(Work task):
Filter the entries below, keeping only lines with the word "contractions".

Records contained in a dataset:
• • • •

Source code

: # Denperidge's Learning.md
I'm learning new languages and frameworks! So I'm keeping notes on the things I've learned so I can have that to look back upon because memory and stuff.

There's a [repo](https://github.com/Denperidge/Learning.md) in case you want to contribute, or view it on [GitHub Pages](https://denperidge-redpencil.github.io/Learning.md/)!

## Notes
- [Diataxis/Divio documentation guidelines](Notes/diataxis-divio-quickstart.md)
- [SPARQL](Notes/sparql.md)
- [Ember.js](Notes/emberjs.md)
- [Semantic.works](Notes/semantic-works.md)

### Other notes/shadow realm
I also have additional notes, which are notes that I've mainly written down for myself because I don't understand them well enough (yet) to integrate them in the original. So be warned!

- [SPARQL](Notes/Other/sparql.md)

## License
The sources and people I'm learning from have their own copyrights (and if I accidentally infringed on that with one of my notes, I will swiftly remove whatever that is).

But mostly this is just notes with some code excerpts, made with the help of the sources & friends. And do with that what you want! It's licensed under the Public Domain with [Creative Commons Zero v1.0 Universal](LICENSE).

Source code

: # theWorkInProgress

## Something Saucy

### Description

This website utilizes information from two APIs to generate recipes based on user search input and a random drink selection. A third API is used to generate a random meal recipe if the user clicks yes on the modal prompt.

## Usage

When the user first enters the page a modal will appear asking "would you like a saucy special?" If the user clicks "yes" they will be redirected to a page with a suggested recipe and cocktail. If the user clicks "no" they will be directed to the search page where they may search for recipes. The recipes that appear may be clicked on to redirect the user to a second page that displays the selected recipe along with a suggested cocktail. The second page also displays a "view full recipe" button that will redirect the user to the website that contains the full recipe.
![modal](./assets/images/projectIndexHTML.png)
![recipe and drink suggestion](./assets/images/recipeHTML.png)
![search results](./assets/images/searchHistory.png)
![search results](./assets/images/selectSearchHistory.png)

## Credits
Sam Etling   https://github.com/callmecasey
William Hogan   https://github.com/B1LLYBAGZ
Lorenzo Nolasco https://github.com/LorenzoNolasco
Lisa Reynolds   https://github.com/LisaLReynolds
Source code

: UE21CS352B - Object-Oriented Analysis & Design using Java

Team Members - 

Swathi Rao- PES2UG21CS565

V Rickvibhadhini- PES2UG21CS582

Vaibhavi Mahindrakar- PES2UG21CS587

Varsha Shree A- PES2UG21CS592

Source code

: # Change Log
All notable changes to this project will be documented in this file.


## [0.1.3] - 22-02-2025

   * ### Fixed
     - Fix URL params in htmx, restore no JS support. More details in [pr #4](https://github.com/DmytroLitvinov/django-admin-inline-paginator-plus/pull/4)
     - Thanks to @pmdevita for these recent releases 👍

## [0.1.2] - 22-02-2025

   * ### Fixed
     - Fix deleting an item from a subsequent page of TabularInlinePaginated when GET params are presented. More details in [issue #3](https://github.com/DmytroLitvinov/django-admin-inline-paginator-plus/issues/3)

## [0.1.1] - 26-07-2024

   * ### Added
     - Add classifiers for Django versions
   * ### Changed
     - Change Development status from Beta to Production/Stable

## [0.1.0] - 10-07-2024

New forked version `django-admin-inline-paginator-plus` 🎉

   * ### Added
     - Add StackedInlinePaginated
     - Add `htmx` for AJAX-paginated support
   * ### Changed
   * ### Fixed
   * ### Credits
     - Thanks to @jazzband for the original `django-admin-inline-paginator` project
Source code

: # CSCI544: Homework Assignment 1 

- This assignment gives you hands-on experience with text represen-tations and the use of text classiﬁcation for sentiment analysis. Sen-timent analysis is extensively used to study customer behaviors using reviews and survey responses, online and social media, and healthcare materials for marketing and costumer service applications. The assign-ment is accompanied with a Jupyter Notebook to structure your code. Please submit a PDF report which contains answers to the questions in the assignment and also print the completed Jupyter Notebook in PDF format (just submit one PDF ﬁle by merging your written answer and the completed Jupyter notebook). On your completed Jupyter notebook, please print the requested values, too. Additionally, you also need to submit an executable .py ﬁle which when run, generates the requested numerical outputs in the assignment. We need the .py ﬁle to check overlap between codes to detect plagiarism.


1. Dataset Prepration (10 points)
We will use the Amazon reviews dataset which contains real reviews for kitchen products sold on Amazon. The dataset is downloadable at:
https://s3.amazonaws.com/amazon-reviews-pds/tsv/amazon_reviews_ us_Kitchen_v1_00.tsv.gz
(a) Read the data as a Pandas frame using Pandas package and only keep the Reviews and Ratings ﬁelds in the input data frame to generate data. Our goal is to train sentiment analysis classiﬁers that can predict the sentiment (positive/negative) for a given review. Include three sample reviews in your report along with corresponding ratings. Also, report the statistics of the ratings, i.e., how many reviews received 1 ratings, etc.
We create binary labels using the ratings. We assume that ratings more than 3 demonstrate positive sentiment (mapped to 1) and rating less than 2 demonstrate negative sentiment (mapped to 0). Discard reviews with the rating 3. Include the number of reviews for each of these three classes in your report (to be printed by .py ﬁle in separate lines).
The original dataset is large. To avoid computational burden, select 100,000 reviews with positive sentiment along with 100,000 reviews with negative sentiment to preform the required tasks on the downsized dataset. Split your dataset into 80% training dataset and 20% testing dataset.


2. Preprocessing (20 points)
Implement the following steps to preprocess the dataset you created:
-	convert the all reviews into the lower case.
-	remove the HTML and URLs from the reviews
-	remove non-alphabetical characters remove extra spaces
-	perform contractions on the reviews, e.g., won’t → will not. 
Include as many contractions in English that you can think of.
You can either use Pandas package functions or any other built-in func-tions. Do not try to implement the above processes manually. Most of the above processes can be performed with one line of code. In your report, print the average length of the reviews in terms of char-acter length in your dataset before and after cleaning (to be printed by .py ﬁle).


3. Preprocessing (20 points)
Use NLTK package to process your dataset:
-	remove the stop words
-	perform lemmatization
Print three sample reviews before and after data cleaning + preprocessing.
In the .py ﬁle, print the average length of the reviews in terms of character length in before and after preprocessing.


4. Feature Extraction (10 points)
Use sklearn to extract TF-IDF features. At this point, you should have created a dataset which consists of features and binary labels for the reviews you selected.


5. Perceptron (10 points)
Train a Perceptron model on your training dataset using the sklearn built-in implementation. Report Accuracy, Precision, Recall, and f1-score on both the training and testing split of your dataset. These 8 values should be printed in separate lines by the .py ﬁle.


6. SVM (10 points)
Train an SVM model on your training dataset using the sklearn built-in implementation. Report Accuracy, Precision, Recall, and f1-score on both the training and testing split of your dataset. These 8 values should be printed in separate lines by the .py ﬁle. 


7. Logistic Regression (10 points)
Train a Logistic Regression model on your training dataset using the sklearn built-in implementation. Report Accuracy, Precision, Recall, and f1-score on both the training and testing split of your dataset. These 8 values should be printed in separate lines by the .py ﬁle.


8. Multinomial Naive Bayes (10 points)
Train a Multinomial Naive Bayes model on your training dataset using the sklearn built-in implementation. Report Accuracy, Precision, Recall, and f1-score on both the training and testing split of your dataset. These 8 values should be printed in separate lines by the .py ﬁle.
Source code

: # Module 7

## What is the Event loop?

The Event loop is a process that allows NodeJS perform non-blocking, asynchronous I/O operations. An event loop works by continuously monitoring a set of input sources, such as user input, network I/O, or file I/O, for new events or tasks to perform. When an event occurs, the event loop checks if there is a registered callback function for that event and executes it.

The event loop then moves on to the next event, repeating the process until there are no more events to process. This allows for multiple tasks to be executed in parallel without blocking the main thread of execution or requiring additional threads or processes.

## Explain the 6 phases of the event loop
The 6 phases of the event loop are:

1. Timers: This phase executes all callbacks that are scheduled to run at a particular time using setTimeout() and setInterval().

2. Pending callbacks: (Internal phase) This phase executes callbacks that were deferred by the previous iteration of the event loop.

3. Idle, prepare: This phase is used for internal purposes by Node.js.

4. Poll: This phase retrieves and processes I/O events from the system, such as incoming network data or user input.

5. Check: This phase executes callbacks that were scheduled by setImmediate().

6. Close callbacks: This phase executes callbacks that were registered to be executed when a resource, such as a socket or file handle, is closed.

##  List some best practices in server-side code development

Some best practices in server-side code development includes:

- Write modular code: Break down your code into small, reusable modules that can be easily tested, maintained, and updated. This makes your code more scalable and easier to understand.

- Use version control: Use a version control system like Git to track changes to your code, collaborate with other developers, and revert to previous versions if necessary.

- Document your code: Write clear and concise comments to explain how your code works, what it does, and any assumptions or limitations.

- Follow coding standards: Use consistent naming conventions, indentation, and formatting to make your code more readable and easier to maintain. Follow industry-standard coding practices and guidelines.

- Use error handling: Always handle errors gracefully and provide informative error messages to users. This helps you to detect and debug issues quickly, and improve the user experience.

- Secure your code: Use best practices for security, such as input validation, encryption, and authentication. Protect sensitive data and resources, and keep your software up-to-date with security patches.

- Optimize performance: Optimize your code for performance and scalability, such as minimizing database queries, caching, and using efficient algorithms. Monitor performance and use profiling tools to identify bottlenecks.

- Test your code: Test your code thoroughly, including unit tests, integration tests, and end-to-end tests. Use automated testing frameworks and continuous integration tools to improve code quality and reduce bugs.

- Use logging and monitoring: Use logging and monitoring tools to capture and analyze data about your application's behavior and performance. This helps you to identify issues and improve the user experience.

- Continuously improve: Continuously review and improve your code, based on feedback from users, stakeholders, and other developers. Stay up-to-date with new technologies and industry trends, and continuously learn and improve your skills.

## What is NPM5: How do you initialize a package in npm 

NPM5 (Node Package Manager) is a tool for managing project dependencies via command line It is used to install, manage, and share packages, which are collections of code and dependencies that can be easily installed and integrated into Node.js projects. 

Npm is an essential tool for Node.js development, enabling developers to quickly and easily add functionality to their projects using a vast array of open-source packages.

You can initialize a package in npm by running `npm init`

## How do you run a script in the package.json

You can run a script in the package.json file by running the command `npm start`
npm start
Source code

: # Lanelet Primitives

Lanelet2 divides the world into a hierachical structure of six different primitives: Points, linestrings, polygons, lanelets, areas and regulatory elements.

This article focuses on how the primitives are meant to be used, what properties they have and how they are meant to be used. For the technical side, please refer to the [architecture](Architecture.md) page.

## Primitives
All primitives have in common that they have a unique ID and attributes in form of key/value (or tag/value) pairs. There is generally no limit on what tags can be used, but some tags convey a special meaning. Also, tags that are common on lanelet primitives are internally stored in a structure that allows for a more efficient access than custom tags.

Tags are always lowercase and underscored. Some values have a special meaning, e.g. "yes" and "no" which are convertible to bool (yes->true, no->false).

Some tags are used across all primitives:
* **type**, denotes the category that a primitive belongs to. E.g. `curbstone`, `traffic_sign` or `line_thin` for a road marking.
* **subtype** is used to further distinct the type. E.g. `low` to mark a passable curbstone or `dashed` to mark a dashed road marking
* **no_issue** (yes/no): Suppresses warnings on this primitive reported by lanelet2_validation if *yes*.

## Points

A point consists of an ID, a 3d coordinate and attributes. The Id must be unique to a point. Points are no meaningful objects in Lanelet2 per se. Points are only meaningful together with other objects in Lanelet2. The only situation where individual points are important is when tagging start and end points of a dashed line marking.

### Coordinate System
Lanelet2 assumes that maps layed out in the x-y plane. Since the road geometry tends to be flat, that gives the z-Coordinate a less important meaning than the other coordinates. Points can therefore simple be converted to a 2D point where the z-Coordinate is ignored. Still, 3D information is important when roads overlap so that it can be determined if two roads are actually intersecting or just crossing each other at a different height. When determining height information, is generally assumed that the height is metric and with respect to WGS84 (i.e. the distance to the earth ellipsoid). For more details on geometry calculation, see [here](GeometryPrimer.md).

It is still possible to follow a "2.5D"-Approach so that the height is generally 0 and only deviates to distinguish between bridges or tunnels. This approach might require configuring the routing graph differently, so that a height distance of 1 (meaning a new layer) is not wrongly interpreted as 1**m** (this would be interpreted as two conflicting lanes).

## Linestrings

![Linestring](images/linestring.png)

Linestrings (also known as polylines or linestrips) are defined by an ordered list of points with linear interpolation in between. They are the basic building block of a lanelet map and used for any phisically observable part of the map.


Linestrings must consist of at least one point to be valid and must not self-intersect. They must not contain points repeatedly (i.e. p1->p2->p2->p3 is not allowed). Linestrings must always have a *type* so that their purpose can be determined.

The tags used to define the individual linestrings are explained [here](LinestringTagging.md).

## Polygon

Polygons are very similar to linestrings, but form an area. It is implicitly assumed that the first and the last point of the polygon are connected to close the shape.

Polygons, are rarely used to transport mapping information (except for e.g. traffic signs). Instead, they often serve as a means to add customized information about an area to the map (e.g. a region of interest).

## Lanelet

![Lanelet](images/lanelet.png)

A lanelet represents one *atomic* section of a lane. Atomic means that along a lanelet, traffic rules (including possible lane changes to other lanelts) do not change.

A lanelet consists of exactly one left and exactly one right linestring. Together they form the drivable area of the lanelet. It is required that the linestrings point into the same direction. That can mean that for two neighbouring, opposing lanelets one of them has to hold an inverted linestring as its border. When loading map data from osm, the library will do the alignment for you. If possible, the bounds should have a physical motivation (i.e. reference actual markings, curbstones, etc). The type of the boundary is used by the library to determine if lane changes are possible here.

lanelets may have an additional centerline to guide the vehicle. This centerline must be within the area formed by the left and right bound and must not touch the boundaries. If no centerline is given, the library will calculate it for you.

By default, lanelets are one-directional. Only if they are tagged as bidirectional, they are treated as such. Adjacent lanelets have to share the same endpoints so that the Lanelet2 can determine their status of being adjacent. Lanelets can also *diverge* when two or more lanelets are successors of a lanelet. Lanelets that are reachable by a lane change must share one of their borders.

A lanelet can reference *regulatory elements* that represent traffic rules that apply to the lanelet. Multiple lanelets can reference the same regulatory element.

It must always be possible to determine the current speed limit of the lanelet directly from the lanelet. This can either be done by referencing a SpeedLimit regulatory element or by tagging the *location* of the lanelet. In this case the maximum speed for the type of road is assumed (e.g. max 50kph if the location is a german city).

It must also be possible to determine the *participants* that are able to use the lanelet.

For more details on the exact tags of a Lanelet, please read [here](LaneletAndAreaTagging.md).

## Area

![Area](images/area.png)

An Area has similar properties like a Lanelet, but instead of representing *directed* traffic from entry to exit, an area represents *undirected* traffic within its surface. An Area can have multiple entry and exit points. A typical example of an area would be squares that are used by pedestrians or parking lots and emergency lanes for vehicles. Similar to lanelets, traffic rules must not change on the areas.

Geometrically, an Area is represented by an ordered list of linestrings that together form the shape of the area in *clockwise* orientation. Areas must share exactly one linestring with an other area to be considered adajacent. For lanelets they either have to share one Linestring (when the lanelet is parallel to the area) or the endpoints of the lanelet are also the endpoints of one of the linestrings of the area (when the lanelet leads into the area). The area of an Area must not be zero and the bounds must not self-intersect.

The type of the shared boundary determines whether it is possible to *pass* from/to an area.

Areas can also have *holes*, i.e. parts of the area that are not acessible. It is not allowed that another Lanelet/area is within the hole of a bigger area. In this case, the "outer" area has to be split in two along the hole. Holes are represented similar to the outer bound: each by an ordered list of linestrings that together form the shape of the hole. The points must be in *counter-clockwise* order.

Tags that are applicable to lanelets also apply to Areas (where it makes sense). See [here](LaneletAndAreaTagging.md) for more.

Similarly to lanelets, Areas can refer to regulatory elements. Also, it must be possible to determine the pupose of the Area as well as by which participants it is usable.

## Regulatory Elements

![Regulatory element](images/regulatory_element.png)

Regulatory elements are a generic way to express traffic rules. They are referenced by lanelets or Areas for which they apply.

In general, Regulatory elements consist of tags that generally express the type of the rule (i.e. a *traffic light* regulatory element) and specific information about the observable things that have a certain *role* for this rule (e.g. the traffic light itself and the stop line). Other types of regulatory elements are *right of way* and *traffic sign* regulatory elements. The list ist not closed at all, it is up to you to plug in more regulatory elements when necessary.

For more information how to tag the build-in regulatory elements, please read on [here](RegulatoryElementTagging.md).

• • • •

(Response to this exercise):
-	perform contractions on the reviews, e.g., won’t → will not. 
Include as many contractions in English that you can think of.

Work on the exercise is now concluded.